Purification, properties and application of a collagenolytic protease produced by Pseudomonas sp. SUK

Abstract

The extracellular collagenolytic protease produced by Pseudomonas sp. SUK was purified to homogenecity by ammonium sulfate precipitation followed by DEAE-cellulose anion exchange chromatography. The enzyme was purified by 15.40 fold with 26.80% recovery and its molecular mass was found to be 58.6 kDa by SDS-PAGE. The optimum temperature and pH for the enzyme were 60 °C and 8.0, respectively. The purified enzyme was stable over a wide pH and temperature range and it was able to degrade various types of collagen. The K_m and V_max of the enzyme was 1.05 ± 0.09 mg ml⁻¹ and 6.03 ± 0.52 × 10⁻⁴ mol l⁻¹ min⁻¹, respectively. EDTA, Fe³⁺, Hg²⁺, SDS, methanol and iso-propyl alcohol inhibited >25% enzyme activity whereas Zn²⁺, Ba²⁺, Ca²⁺, Tween 80, toluene and n-hexane were found to be good enhancers.

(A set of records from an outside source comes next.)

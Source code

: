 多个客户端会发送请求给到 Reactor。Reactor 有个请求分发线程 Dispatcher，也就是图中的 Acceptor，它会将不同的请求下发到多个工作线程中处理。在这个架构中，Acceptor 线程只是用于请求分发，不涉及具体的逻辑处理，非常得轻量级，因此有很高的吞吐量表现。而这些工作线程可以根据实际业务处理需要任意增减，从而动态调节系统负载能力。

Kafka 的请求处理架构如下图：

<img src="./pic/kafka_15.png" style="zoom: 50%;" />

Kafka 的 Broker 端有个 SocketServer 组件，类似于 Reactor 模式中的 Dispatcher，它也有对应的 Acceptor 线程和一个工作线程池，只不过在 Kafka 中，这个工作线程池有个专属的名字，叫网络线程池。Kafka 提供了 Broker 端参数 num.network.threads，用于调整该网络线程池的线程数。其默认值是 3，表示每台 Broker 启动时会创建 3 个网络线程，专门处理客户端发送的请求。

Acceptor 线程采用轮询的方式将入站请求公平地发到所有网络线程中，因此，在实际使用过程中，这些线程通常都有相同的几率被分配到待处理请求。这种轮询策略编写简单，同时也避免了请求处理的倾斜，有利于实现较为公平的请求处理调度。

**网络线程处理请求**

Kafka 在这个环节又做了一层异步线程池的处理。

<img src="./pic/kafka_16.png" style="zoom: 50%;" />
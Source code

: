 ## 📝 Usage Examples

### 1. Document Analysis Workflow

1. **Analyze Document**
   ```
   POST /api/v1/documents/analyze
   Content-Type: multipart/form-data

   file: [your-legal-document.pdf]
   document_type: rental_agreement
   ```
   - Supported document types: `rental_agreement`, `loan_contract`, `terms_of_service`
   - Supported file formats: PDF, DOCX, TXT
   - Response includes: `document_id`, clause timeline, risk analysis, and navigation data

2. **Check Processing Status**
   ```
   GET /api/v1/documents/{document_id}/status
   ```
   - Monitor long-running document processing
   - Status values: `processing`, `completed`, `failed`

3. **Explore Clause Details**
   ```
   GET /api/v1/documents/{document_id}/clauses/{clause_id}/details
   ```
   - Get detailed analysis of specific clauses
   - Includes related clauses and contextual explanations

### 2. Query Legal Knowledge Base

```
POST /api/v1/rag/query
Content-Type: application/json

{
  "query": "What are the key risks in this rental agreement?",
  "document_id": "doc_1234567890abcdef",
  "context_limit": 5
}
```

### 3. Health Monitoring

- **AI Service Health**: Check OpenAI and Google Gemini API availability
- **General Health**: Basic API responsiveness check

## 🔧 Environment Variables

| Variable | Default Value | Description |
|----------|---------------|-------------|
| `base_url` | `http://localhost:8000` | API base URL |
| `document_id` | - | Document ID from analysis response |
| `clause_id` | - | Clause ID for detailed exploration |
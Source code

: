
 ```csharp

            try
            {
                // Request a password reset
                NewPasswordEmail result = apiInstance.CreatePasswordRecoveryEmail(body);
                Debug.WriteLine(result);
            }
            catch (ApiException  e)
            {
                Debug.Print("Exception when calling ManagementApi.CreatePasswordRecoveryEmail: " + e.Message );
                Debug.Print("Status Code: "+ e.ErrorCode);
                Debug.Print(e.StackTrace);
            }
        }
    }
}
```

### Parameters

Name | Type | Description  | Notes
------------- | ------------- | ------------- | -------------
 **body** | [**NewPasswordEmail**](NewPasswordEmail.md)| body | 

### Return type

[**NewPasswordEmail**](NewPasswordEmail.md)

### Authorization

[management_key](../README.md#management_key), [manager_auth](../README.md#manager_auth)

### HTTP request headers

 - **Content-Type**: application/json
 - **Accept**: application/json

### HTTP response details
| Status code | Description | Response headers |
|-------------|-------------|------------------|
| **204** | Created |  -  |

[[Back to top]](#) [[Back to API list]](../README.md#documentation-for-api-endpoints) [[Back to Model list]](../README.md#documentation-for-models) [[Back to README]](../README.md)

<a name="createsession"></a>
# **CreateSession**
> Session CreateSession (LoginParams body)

Biophysical characterization revealed that the enzyme is 68.4% α-helix and 8.32% β-sheet, with hydrodynamic radius of approximately 3.1 nm. Furthermore the enzyme has a negative charge at pH 7.5 with a zeta potential value of −28.7 mV and T_m 62.3 °C ± 0.02 °C. This study assumes that the collagenolytic protease purified from Pseudomonas sp. SUK could be potentially exploited for meat tenderization at reduced temperatures as well as in animal tissue cultures as a tissue dissociating and cell dislodging agent.